Cognition, the company behind Devin, published FrontierCode on June 8, a benchmark built around one question: would a senior maintainer merge this pull request? The answer, across every frontier model tested, is mostly no.
The distinction the benchmark draws matters. SWE-bench and its variants score whether generated code passes tests or matches a reference solution. FrontierCode scores whether the PR-shaped output would survive a real code review, evaluating correctness alongside scope discipline, style consistency, idiomatic patterns, test quality, and regression safety. Those are the dimensions that determine whether AI-generated code ships or gets kicked back.
The results are stark. On FrontierCode Diamond, the hardest 50-task subset, Claude Opus 4.8 leads all models with a score of 13.4%. GPT-5.5 scores 6.3% and Gemini 3.1 Pro reaches 4.7%. On the full 150-task Extended set, Opus 4.8 climbs to 51.8%, but that still means roughly half of its output would fail a maintainer’s bar. GPT-5.5 scores lower on raw performance but uses up to four times fewer tokens than Opus 4.8, which Cognition notes as a better cost-efficiency tradeoff. Open-source models lag considerably: Kimi K2.6, the top open-source result, scores 3.8% on Diamond.
The benchmark was built with 20-plus maintainers from 36 flagship open-source repositories, each spending more than 40 hours per task. They authored the evaluation criteria, meaning the definition of “mergeable” came from people who actually approve commits rather than from benchmark designers approximating what mergeability means.
Cognition reports that FrontierCode produces 81% fewer misclassification errors than SWE-Bench Pro, validated through METR’s prior finding that high-scoring models on existing benchmarks frequently generate patches real maintainers reject.
The grading methodology introduces three techniques worth noting. A “reverse-classical” test runs agent-written tests against the original broken codebase and requires those tests to fail, confirming the agent actually understood the problem rather than writing vacuous tests. A scope criterion automatically checks that patches modify only what they need to. Adaptive classical grading uses an LLM to adjust reference tests to match valid alternative implementations, avoiding false failures caused by superficial differences in function names or error strings.
An example from the benchmark illustrates the gap well. Claude Opus 4.8, given a C++ task involving a LOG_WARNING() helper function, consistently mixed LOG_WARNING() and std::cerr calls on multi-line messages. Both produce identical runtime behavior. Only one follows the codebase convention. FrontierCode flags it; SWE-bench-style evaluation would not.
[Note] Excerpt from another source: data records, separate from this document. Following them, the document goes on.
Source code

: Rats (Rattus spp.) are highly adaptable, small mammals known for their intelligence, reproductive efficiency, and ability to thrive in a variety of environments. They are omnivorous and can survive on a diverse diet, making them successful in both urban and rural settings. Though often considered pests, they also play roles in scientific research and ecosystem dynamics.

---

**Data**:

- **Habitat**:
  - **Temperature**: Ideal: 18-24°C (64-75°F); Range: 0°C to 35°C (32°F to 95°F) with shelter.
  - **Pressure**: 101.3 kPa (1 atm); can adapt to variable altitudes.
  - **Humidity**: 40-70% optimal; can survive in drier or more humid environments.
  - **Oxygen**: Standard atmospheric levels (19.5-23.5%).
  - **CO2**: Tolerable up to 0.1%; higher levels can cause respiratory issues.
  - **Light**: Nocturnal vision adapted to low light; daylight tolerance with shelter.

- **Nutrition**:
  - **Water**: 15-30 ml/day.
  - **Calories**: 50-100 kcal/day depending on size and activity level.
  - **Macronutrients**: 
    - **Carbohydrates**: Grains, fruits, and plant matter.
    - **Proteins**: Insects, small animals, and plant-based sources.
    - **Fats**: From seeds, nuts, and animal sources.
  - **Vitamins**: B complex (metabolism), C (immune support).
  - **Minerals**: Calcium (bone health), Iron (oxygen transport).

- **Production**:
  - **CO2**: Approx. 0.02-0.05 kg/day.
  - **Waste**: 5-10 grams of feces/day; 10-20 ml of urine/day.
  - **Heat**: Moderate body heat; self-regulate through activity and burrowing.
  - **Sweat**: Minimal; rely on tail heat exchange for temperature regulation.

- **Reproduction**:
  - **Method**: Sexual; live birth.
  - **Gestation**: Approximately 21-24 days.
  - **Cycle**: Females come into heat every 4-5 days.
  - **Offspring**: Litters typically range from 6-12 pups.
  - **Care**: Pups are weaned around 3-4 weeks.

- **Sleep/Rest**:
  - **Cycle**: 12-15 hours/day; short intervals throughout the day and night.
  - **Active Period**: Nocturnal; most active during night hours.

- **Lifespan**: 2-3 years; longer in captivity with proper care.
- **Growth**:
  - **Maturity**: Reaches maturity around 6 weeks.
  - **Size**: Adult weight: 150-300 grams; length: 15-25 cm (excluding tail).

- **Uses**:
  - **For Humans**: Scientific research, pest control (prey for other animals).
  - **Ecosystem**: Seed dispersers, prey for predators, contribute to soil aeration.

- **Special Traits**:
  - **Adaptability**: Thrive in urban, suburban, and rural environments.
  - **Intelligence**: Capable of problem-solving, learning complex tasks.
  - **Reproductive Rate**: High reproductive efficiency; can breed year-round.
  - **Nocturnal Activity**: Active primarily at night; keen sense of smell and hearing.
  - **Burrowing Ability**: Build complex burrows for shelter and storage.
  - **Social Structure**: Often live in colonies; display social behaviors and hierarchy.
The strategic framing here is deliberate. Cognition sells Devin as an agent that produces merge-ready output. FrontierCode is the instrument that makes that claim testable, and it measures exactly the dimension where Devin’s competitors are weakest. The benchmark’s tasks will not be released publicly to prevent contamination, but Cognition says it is opening evaluation access to all model developers.
The release announcement does not include Devin’s own FrontierCode scores, which is notable given that the benchmark is Cognition’s product and the post frames Devin as the answer to the problem FrontierCode quantifies.
For teams currently evaluating AI coding tools on SWE-bench metrics, FrontierCode scores now represent the more relevant production signal. A model or agent that cannot clear 50% on FrontierCode Extended is generating output that engineering teams will spend time reviewing and revising, and that friction does not appear in correctness-only numbers.
Cognition (cognition.ai/blog), 2026-06-08.